Count the lines below holding "newcommand" and answer with that number only.

Material shown START

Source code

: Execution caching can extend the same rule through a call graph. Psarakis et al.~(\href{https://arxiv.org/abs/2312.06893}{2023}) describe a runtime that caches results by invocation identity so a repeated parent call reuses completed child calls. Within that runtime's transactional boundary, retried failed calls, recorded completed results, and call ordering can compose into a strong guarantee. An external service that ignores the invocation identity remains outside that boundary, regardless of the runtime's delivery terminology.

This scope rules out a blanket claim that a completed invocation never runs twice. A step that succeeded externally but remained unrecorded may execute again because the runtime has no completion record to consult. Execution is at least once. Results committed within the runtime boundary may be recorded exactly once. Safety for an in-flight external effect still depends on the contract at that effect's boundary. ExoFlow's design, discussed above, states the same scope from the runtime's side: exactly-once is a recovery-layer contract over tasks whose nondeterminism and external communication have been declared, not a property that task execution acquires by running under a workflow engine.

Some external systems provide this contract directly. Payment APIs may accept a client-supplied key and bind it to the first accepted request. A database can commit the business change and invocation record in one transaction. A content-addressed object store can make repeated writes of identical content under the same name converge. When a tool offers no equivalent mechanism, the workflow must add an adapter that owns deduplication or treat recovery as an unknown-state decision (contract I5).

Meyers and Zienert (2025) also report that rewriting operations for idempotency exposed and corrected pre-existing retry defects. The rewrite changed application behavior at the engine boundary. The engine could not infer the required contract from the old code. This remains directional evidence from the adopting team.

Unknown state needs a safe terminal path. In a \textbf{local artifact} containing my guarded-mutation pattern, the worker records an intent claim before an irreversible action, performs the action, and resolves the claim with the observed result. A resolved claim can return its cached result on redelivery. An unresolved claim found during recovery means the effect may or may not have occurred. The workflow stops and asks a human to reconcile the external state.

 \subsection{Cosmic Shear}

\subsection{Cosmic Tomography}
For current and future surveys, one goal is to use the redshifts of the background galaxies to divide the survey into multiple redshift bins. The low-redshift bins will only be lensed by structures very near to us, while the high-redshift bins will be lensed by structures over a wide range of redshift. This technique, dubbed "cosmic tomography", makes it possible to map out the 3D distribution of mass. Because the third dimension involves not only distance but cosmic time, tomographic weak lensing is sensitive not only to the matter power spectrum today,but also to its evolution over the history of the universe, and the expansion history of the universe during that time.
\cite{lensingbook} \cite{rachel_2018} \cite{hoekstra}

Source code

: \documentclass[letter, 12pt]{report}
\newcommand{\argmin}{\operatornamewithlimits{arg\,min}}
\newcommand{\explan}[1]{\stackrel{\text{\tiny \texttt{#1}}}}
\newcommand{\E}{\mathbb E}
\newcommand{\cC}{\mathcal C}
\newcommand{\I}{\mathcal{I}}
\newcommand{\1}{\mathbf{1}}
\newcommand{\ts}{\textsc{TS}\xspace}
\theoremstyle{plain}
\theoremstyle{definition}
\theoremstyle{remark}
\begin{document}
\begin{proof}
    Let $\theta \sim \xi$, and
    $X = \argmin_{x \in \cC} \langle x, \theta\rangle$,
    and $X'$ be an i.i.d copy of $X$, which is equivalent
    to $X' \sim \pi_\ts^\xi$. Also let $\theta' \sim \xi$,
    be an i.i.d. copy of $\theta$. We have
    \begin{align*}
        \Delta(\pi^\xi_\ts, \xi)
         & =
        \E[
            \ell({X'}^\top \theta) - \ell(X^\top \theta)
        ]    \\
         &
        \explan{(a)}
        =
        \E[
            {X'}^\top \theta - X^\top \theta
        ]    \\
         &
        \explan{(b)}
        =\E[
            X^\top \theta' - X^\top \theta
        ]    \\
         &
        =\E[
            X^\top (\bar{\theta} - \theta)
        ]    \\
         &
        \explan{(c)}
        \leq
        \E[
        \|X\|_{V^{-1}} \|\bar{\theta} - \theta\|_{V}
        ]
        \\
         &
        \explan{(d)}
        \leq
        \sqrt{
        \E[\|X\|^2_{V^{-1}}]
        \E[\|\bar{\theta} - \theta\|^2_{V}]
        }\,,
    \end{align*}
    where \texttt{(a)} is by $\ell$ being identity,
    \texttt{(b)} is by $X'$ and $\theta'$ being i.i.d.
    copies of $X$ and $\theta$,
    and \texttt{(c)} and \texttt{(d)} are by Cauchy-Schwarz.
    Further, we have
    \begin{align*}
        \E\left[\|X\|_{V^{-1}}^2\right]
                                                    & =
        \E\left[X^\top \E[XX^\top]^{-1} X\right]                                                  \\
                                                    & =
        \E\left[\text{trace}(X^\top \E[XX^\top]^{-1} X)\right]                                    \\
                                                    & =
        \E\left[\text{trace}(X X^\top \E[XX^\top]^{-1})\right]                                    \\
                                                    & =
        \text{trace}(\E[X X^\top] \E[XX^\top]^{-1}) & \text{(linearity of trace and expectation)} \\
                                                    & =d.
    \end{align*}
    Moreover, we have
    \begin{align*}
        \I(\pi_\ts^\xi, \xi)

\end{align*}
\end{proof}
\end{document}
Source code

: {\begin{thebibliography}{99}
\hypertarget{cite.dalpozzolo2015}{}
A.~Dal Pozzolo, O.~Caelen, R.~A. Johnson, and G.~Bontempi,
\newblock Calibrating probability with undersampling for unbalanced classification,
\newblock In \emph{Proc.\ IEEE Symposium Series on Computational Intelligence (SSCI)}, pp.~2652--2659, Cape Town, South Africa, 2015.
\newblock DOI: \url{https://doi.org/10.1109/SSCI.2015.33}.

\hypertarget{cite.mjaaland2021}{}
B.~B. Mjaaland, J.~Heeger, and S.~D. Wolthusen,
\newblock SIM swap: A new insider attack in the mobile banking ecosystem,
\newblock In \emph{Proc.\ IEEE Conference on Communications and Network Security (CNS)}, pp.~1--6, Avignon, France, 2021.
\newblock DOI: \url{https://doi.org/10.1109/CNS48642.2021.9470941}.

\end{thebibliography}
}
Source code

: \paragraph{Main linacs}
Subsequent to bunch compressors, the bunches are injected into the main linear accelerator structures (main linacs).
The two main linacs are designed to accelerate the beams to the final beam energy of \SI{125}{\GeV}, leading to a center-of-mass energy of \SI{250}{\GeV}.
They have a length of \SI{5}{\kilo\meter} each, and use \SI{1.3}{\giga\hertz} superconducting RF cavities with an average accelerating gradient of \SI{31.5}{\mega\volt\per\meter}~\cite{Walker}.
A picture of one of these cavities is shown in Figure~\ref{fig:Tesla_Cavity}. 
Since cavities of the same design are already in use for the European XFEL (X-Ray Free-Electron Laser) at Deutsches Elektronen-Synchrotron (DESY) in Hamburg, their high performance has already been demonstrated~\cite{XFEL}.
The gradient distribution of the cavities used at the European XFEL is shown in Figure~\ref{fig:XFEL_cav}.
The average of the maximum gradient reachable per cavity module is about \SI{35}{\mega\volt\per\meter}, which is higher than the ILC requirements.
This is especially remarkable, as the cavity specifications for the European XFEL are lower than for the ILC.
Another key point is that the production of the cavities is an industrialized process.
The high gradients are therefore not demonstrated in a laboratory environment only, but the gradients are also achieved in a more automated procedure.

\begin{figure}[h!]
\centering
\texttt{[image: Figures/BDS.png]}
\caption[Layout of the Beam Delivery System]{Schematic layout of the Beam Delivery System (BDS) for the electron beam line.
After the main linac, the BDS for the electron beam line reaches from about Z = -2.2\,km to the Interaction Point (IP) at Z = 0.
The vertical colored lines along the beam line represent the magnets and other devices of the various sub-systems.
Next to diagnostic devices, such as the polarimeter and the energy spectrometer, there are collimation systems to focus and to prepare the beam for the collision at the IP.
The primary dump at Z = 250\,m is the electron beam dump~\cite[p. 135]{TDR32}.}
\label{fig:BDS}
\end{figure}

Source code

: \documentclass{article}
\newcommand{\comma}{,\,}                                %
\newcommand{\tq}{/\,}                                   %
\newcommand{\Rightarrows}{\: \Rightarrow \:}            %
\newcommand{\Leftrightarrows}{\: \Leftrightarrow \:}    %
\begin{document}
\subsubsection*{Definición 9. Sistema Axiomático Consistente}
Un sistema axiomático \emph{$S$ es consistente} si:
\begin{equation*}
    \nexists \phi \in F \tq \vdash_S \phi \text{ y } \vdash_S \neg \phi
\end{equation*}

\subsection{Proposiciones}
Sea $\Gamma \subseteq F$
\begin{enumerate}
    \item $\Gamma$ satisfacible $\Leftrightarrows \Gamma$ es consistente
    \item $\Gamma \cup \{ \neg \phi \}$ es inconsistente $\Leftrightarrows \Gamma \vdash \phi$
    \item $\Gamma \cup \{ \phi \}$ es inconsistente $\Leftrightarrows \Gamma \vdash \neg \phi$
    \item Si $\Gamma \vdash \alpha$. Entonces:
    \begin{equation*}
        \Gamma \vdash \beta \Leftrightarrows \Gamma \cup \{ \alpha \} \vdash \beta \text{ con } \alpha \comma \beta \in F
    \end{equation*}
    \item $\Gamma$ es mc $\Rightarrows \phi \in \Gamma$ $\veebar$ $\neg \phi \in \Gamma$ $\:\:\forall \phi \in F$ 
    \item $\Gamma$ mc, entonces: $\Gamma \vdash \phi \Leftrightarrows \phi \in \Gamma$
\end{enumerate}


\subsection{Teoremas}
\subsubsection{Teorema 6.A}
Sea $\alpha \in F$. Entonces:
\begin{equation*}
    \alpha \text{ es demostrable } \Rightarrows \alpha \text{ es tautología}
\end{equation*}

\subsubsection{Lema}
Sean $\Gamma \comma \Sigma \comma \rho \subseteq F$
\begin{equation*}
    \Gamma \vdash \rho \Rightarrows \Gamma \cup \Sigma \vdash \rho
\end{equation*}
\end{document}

Material shown END

Answer to the exercise
11